On the basis of simulated data, we computed a FDR for the three association tests and for 17 distinct orientations of ecological gradients. For each simulation, the FDR was computed as the number of times that a positive test detected a selectively neutral locus. We used Bonferroni correction for multiple testing at a nominal type I error of 1%. For all ecological association methods, we found that all test performances were influenced by the angle between the selection gradient and the main axis of range expansion (Figure 2).

Figure 2
figure 2

FDR for ecological association tests. Values of the FDR as a function of the orientation of ecological gradients relative to the main axis of range expansion. We used 17 angle values varying from −90 degrees to +90 degrees and three association tests: simple linear regression, principal component regression using the first PC of the genotypic matrix and a latent factor model using K=8 latent factors.

When we applied linear regression models and used Bonferroni correction, the FDR remained greater than 60% for all orientations of the ecological gradients (orange curve in Figure 2). For standard regression models, the excess of extreme P-values could be explained by the test not being correctly calibrated (see Supplementary Figure S2). Including a correction for population structure did not improve the performances of linear regression methods. In contrast, increasing the cut-off threshold for multiple testing correction to −log10 P>20 or correcting for genomic inflation using the genomic inflation factor improved the performances of the regression models substantially (red curve in Figure 2). Using an increased cut-off threshold, the FDR curve exhibited a minimum at angular values close to zero, and the FDR was around 20% for those values (Figure 2, red curve). These results show that some gradient orientations are more favourable for detecting adaptive loci than other orientations. The most favorable case clearly occurs when selection gradients align with the main direction of range expansion. In more specific terms, this occurs when the orientation of the main axis of neutral genetic variation—as described by the first principal component of the neutral genotypic matrix—is perpendicular to the environmental predictor (François et al., 2010; Arenas et al., 2013; De Giorgio and Rosenberg, 2013). Ecological association methods perform well if they reduce the confounding effect created by population structure by capturing a significant proportion of genetic variation at neutral alleles in the residual error of the regression model.
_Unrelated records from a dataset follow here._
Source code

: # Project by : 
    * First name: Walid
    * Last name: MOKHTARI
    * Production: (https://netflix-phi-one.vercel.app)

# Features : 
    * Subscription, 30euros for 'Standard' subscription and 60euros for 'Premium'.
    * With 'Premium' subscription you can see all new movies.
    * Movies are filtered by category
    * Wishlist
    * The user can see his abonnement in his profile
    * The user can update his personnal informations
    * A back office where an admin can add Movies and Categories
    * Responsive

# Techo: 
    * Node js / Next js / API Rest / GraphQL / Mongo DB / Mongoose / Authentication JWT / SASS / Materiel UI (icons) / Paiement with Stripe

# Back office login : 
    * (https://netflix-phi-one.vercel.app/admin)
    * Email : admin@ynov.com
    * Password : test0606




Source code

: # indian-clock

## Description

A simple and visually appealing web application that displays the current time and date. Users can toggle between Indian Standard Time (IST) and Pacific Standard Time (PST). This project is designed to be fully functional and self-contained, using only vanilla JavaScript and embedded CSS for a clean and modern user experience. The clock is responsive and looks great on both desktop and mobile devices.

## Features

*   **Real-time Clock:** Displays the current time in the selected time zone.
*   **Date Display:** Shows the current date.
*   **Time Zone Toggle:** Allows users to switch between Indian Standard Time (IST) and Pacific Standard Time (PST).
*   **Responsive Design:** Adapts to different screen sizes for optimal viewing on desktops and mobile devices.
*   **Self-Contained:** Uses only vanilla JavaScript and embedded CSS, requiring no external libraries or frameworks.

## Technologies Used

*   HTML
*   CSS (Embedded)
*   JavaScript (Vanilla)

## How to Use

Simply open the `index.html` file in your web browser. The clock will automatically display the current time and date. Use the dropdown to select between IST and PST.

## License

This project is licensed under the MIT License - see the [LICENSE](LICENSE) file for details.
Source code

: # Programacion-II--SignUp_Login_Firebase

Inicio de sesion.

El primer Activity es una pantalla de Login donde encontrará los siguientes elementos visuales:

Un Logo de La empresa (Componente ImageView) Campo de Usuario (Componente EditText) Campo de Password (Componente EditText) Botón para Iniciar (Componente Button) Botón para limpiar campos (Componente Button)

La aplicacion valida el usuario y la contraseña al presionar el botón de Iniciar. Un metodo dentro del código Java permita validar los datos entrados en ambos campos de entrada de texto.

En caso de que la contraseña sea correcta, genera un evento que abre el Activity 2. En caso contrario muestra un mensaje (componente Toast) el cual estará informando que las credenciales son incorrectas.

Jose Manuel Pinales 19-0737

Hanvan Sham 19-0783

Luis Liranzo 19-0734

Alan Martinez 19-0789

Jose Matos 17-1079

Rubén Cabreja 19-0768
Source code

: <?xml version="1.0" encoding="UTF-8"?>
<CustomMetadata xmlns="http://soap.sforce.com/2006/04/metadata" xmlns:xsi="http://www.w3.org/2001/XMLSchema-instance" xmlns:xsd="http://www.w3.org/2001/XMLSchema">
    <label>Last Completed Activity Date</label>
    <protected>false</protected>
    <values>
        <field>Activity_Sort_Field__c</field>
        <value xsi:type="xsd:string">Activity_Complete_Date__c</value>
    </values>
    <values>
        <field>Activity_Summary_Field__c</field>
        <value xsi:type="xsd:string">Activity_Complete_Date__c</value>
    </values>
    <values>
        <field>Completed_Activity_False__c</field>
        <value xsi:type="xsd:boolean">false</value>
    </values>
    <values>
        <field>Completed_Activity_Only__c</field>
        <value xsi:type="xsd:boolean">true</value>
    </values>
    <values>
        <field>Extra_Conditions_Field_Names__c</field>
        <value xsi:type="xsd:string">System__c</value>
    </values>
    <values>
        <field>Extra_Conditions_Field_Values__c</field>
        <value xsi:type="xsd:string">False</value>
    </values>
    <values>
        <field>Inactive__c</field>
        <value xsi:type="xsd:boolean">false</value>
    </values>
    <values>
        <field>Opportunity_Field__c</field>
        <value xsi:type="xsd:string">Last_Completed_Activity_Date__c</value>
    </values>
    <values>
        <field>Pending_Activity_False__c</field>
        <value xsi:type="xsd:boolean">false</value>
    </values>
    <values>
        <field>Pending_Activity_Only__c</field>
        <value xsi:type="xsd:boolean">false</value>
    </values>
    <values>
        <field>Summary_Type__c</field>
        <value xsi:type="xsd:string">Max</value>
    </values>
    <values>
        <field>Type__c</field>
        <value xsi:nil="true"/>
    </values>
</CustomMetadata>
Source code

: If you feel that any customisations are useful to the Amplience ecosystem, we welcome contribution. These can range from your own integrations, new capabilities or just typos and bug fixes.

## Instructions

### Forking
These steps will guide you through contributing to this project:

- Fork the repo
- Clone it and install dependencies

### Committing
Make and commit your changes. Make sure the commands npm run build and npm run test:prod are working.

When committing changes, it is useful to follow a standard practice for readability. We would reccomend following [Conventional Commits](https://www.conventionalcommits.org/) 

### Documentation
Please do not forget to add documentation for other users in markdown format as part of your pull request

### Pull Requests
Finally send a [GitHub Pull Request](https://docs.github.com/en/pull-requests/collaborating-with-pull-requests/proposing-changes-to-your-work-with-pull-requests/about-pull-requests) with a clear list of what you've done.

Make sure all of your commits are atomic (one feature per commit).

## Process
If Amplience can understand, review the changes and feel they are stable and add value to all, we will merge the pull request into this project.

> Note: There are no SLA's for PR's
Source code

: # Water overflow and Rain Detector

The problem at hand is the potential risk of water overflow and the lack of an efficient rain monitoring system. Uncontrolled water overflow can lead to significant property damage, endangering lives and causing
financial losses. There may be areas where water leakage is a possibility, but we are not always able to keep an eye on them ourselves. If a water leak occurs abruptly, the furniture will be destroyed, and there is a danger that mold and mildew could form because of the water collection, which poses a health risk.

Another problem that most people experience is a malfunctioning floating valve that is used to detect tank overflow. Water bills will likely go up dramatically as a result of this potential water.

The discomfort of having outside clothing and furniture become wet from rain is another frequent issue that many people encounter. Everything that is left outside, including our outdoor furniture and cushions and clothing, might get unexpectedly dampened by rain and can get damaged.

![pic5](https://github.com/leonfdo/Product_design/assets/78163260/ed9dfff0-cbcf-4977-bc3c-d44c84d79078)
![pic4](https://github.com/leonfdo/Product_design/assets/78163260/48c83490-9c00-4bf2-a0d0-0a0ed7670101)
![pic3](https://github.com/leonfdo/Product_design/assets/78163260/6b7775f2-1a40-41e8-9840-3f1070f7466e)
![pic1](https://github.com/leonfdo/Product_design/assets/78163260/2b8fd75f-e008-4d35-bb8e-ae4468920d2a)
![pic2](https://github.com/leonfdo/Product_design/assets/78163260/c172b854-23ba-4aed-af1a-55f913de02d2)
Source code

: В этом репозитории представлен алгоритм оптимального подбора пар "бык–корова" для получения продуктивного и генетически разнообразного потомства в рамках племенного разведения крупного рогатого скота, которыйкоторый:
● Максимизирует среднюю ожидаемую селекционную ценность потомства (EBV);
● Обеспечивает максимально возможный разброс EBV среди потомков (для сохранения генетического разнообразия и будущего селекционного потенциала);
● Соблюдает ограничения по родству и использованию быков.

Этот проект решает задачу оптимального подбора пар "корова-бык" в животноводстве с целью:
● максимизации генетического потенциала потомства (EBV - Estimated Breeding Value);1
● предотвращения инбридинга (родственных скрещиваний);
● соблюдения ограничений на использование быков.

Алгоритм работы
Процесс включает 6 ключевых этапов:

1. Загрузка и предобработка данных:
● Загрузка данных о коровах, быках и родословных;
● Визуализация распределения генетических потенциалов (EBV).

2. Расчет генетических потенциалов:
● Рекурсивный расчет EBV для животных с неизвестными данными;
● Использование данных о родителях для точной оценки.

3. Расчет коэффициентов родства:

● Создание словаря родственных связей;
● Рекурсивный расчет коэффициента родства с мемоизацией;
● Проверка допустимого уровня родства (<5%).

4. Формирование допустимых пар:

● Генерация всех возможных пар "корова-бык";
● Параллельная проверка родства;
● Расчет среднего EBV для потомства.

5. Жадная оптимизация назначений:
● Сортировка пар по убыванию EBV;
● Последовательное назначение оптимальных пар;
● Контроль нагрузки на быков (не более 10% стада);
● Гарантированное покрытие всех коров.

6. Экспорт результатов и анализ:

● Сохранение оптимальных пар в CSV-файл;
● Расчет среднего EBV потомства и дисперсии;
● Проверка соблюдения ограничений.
Latent factor mixed models provide a general approach to correct for the undesired effect of population structure in ecological association methods (Frichot et al., 2013). In our simulations, the number of hidden factors was chosen to make the distribution of P-values closest to a uniform distribution. We found that this value was around K=8, consistent with the number of clusters detected by the ancestry estimation programs STRUCTURE, TESS and sNMF (Pritchard et al., 2000; Chen et al., 2007; Frichot et al., 2014). For K=8 factors, the performance of LFMM was expected to be superior to those of classic regression models whatever the orientation of the selection gradient. The FDR curve confirmed this expectation (Figure 2). Consistently with other regression models, the most favourable case happened when selection gradients aligned along the direction of range expansion. Our explanation is that nominal error rates are better calibrated when selection gradients are parallel to the axis of expansion than when they are oriented in other directions.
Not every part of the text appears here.